#### WHAT TO DO:
Please write out the lines of the data exactly, beginning with the first and ending with the line containing "To keep widgets"; leave the pictures behind.

Extracted records
::::::::::

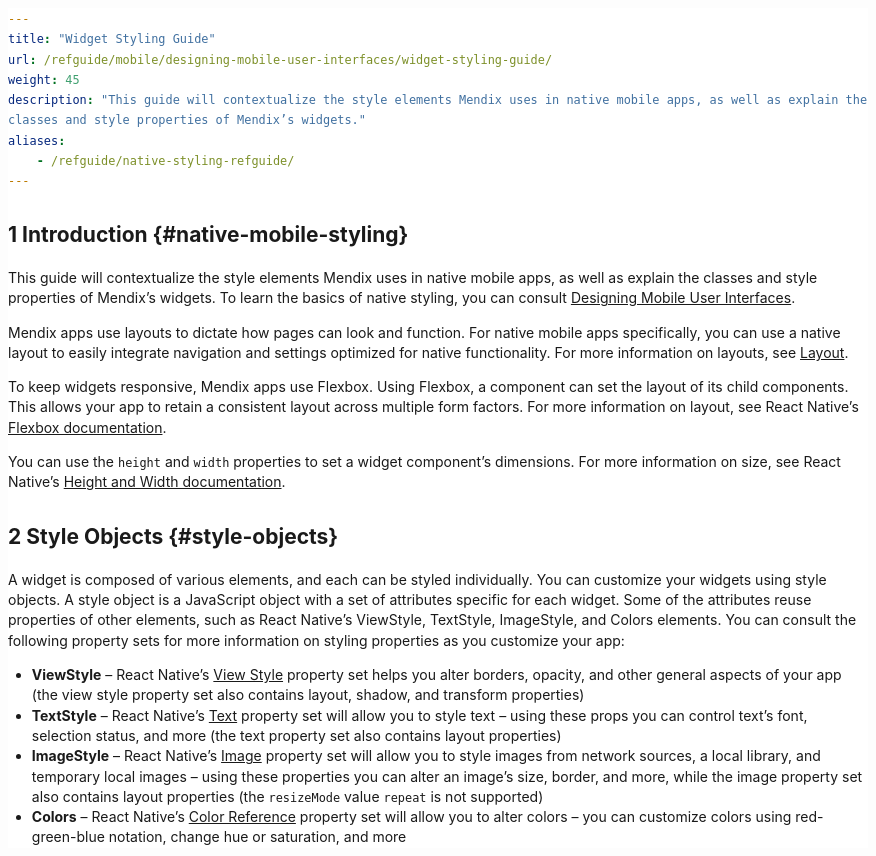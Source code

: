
 ```yaml
---
title: "Widget Styling Guide"
url: /refguide/mobile/designing-mobile-user-interfaces/widget-styling-guide/
weight: 45
description: "This guide will contextualize the style elements Mendix uses in native mobile apps, as well as explain the classes and style properties of Mendix’s widgets."
aliases:
    - /refguide/native-styling-refguide/
---
```


## 1 Introduction {#native-mobile-styling}

This guide will contextualize the style elements Mendix uses in native mobile apps, as well as explain the classes and style properties of Mendix’s widgets. To learn the basics of native styling, you can consult [Designing Mobile User Interfaces](/refguide/mobile/designing-mobile-user-interfaces/).

Mendix apps use layouts to dictate how pages can look and function. For native mobile apps specifically, you can use a native layout to easily integrate navigation and settings optimized for native functionality. For more information on layouts, see [Layout](/refguide/layout/).

To keep widgets responsive, Mendix apps use Flexbox. Using Flexbox, a component can set the layout of its child components. This allows your app to retain a consistent layout across multiple form factors. For more information on layout, see React Native’s [Flexbox documentation](https://reactnative.dev/docs/flexbox).

You can use the `height` and `width` properties to set a widget component’s dimensions. For more information on size, see React Native’s [Height and Width documentation](https://reactnative.dev/docs/height-and-width).

## 2  Style Objects {#style-objects}

A widget is composed of various elements, and each can be styled individually. You can customize your widgets using style objects. A style object is a JavaScript object with a set of attributes specific for each widget. Some of the attributes reuse properties of other elements, such as React Native’s ViewStyle, TextStyle, ImageStyle, and Colors elements. You can consult the following property sets for more information on styling properties as you customize your app:

* **ViewStyle** – React Native’s [View Style](https://reactnative.dev/docs/view-style-props) property set helps you alter borders, opacity, and other general aspects of your app (the view style property set also contains layout, shadow, and transform properties)
* **TextStyle** – React Native’s [Text](https://reactnative.dev/docs/text-style-props) property set will allow you to style text – using these props you can control text’s font, selection status, and more (the text property set also contains layout properties)
* **ImageStyle** – React Native’s [Image](https://reactnative.dev/docs/image-style-props) property set will allow you to style images from network sources, a local library, and temporary local images – using these properties you can alter an image’s size, border, and more, while the image property set also contains layout properties (the `resizeMode` value `repeat` is not supported)
* **Colors** – React Native’s [Color Reference](https://reactnative.dev/docs/colors) property set will allow you to alter colors – you can customize colors using red-green-blue notation, change hue or saturation, and more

::::::::::

#### WRITTEN SOLUTION:
Source code

:
 ```yaml
---
title: "Widget Styling Guide"
url: /refguide/mobile/designing-mobile-user-interfaces/widget-styling-guide/
weight: 45
description: "This guide will contextualize the style elements Mendix uses in native mobile apps, as well as explain the classes and style properties of Mendix’s widgets."
aliases:
    - /refguide/native-styling-refguide/
---
```


## 1 Introduction {#native-mobile-styling}

This guide will contextualize the style elements Mendix uses in native mobile apps, as well as explain the classes and style properties of Mendix’s widgets. To learn the basics of native styling, you can consult [Designing Mobile User Interfaces](/refguide/mobile/designing-mobile-user-interfaces/).

Mendix apps use layouts to dictate how pages can look and function. For native mobile apps specifically, you can use a native layout to easily integrate navigation and settings optimized for native functionality. For more information on layouts, see [Layout](/refguide/layout/).

To keep widgets responsive, Mendix apps use Flexbox. Using Flexbox, a component can set the layout of its child components. This allows your app to retain a consistent layout across multiple form factors. For more information on layout, see React Native’s [Flexbox documentation](https://reactnative.dev/docs/flexbox).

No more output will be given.